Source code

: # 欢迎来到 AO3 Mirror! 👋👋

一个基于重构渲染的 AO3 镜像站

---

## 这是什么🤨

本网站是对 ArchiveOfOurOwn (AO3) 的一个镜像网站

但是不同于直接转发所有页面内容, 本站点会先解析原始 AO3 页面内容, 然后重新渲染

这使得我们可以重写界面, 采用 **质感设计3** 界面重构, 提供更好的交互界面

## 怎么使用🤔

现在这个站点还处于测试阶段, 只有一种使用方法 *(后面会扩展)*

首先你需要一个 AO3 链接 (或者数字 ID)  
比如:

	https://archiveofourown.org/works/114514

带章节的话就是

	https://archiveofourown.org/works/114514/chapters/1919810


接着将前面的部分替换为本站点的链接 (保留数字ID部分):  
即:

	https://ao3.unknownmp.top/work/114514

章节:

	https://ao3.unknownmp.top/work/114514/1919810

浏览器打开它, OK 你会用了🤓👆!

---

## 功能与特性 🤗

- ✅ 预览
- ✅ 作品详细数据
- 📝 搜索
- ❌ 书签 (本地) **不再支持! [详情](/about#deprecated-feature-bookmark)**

----

### [TASK PROMPT]
Copy the entire listing exactly. Do not skip a line.

### [SOLUTION TO THE PROBLEM]
Source code

: # 欢迎来到 AO3 Mirror! 👋👋

一个基于重构渲染的 AO3 镜像站

---

## 这是什么🤨

本网站是对 ArchiveOfOurOwn (AO3) 的一个镜像网站

但是不同于直接转发所有页面内容, 本站点会先解析原始 AO3 页面内容, 然后重新渲染

这使得我们可以重写界面, 采用 **质感设计3** 界面重构, 提供更好的交互界面

## 怎么使用🤔

现在这个站点还处于测试阶段, 只有一种使用方法 *(后面会扩展)*

首先你需要一个 AO3 链接 (或者数字 ID)  
比如:

	https://archiveofourown.org/works/114514

带章节的话就是

	https://archiveofourown.org/works/114514/chapters/1919810


接着将前面的部分替换为本站点的链接 (保留数字ID部分):  
即:

	https://ao3.unknownmp.top/work/114514

章节:

	https://ao3.unknownmp.top/work/114514/1919810

浏览器打开它, OK 你会用了🤓👆!

---

## 功能与特性 🤗

- ✅ 预览
- ✅ 作品详细数据
- 📝 搜索
- ❌ 书签 (本地) **不再支持! [详情](/about#deprecated-feature-bookmark)**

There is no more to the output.